### DESCRIPTION OF THE TASK
Could you set down the lines from the first line of the entries below through the line with "1. First we", exactly and with no pictures?
┌──
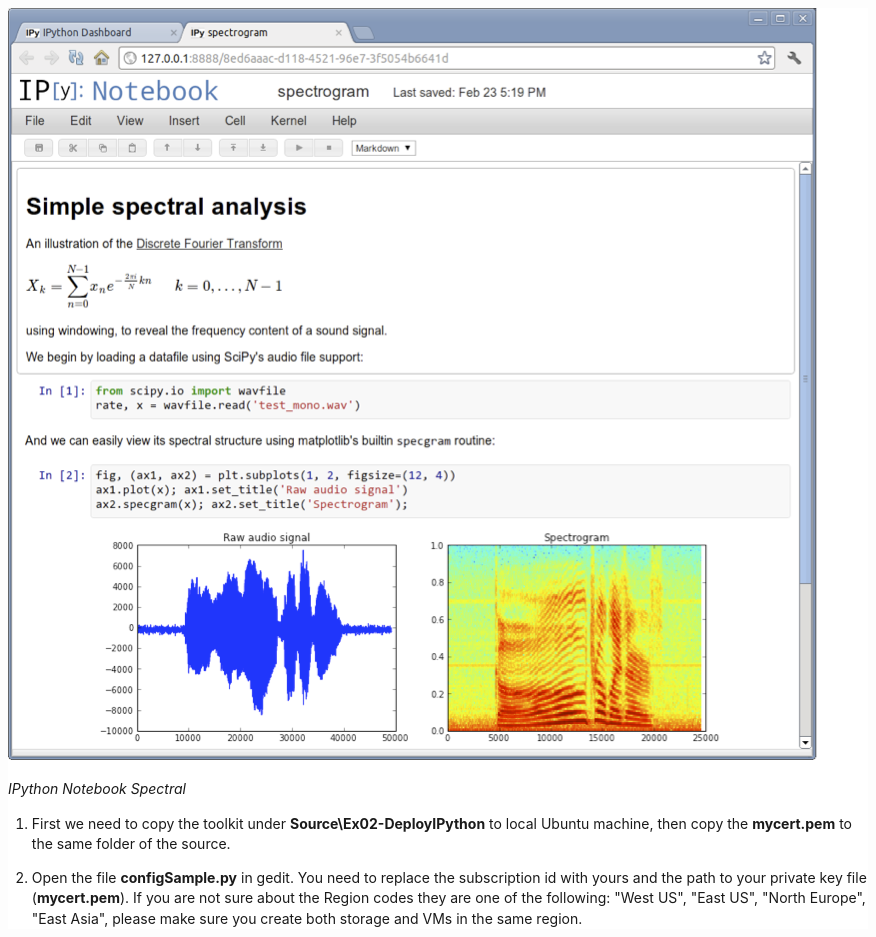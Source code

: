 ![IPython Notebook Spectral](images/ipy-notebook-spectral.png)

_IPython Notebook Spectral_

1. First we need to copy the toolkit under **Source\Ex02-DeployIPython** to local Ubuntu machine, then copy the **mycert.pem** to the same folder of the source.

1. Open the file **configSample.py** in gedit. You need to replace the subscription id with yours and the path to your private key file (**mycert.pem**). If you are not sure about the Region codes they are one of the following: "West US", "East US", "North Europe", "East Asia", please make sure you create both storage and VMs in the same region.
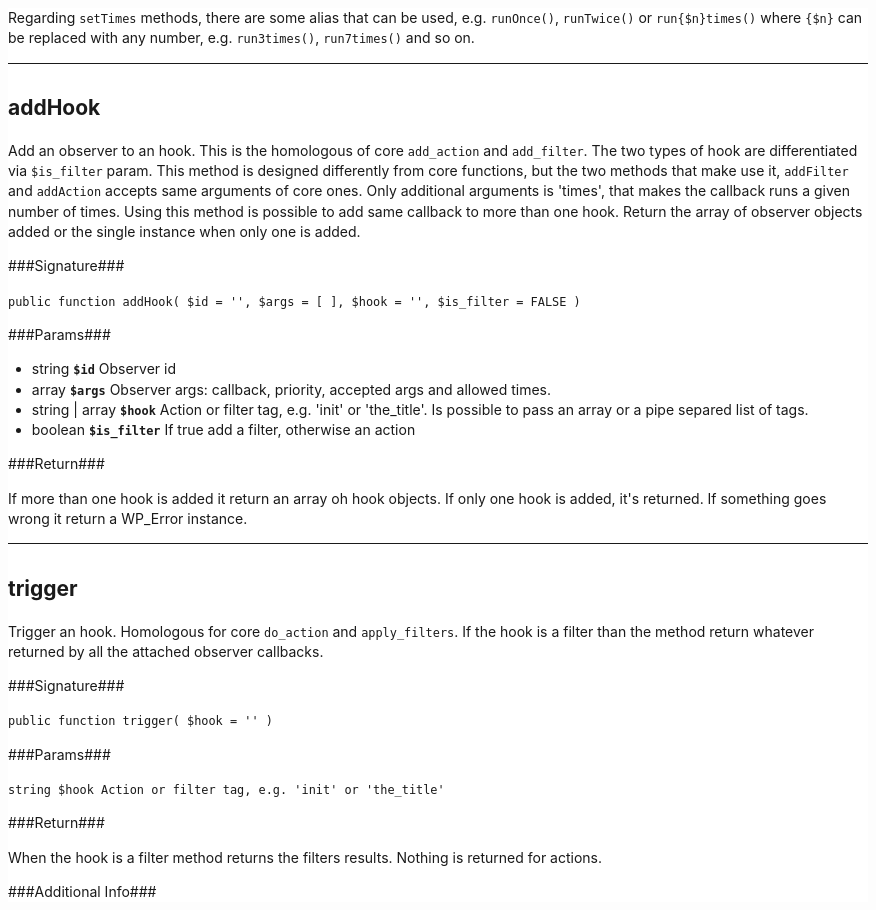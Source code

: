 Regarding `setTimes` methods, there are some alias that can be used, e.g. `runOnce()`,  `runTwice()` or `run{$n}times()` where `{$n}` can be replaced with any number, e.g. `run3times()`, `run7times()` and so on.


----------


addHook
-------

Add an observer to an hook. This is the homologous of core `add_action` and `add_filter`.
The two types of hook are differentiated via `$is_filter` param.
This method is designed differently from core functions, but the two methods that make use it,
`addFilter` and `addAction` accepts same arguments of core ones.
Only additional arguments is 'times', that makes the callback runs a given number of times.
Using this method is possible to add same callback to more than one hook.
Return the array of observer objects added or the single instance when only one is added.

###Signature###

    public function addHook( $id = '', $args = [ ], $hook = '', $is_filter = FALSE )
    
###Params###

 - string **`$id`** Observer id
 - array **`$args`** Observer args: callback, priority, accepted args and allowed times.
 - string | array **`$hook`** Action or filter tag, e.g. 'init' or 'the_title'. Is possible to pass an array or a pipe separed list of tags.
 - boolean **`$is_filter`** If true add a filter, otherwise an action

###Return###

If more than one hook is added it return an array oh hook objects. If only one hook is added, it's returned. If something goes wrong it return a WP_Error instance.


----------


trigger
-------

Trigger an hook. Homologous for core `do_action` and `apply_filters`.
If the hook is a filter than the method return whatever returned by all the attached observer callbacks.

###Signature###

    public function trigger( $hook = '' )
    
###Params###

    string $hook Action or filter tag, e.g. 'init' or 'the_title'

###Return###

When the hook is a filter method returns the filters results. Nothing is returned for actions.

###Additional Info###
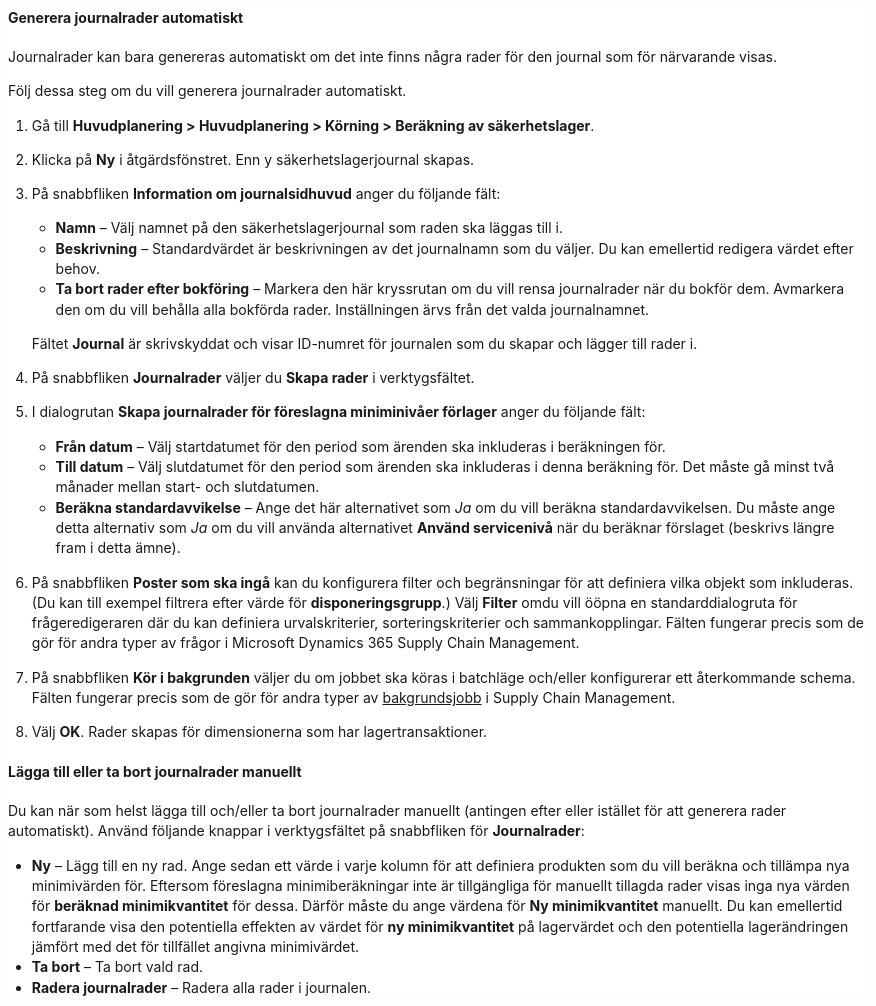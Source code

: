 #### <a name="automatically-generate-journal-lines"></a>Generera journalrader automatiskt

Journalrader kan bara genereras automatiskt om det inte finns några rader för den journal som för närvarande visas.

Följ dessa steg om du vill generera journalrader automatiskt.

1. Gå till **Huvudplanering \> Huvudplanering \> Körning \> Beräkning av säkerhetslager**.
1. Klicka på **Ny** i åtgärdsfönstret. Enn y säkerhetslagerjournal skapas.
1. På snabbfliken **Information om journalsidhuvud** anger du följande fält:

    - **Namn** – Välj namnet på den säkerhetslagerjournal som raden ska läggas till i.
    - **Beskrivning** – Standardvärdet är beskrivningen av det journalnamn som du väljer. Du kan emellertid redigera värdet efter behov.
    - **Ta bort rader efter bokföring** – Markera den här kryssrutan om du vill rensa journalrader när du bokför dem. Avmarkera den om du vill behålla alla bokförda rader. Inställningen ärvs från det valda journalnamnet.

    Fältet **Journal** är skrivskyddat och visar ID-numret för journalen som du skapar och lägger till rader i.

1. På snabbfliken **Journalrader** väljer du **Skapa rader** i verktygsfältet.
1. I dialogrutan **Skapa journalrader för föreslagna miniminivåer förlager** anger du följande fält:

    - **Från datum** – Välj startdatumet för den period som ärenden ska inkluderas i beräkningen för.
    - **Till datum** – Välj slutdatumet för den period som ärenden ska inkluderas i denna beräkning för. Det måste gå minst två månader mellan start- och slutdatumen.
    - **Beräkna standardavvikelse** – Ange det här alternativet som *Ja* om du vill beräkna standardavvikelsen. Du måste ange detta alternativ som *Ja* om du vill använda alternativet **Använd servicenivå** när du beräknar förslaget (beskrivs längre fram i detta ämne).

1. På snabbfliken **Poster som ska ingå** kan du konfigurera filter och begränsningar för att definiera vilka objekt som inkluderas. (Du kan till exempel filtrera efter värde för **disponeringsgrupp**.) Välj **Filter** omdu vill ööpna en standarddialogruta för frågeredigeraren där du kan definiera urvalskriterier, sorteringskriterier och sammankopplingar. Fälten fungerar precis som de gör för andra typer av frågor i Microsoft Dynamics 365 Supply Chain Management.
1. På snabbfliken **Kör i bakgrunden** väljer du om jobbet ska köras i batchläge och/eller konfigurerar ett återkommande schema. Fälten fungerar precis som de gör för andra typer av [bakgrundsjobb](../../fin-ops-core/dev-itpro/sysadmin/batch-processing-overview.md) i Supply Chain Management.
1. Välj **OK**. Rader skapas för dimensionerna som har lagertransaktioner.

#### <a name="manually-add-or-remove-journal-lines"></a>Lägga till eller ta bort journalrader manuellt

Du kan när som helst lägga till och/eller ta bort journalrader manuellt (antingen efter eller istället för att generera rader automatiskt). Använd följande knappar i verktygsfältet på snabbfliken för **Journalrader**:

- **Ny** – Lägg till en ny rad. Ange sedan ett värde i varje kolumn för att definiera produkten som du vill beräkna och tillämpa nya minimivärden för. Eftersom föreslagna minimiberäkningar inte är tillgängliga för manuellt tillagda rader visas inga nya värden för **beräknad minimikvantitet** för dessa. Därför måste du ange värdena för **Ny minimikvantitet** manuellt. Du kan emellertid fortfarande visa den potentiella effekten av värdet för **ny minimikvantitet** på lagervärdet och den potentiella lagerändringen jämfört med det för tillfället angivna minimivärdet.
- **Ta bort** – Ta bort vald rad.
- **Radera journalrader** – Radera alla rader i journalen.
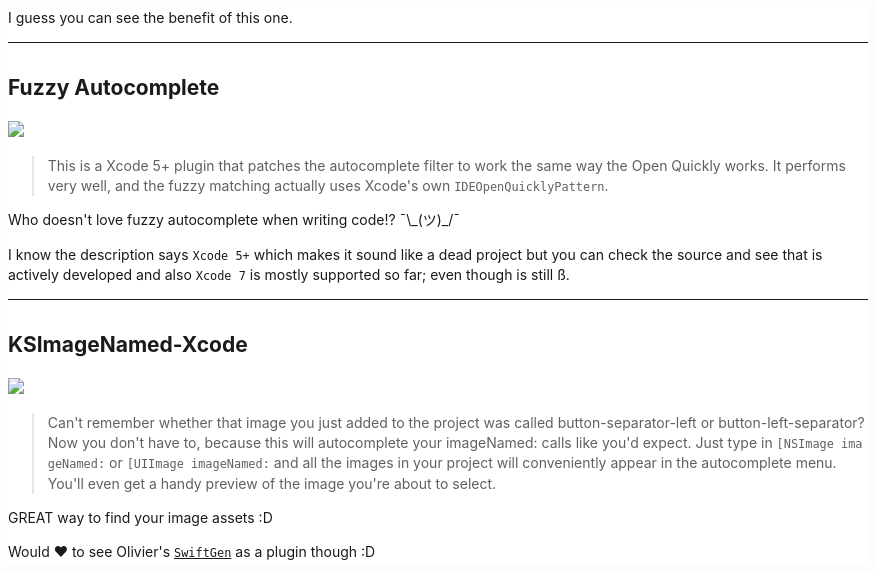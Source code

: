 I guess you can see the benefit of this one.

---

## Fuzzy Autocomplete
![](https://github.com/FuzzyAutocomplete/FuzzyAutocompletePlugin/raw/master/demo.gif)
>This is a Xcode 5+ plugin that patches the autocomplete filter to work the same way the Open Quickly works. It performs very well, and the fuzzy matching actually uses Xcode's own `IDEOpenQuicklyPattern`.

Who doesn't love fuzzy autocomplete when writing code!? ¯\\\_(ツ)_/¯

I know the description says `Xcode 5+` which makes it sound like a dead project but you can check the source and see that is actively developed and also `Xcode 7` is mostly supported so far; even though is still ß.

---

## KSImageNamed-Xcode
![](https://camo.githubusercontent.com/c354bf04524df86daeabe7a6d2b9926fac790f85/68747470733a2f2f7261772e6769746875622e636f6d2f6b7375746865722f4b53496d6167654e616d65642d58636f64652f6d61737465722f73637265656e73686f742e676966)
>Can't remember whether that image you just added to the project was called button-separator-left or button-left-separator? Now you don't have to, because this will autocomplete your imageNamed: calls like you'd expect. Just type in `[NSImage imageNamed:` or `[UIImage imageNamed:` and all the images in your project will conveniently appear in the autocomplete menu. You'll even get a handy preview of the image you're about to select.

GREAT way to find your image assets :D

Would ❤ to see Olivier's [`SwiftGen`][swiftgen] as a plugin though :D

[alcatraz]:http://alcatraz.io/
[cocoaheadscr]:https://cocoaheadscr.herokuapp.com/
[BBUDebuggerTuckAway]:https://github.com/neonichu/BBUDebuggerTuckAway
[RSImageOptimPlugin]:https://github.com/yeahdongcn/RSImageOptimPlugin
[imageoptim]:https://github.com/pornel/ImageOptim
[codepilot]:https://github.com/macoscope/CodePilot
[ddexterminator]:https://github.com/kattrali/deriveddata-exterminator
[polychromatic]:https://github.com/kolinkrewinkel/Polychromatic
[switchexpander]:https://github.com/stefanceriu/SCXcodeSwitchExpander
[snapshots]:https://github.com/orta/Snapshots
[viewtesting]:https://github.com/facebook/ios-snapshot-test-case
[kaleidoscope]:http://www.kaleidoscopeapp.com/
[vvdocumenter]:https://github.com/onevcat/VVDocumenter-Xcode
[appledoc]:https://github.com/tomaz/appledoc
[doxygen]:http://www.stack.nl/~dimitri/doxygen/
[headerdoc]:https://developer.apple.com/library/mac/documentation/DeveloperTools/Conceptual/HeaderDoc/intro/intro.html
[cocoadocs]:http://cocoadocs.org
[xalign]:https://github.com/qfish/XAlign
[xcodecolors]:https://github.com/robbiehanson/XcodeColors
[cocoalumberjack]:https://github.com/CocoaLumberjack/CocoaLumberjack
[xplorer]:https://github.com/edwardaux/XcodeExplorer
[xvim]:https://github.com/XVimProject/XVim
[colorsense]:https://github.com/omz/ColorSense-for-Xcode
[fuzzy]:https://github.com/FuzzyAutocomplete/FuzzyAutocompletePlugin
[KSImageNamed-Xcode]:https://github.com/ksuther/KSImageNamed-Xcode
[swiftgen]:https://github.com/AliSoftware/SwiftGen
└──
### EXERCISE SOLUTION
Source code

: ![IPython Notebook Spectral](images/ipy-notebook-spectral.png)

_IPython Notebook Spectral_

1. First we need to copy the toolkit under **Source\Ex02-DeployIPython** to local Ubuntu machine, then copy the **mycert.pem** to the same folder of the source.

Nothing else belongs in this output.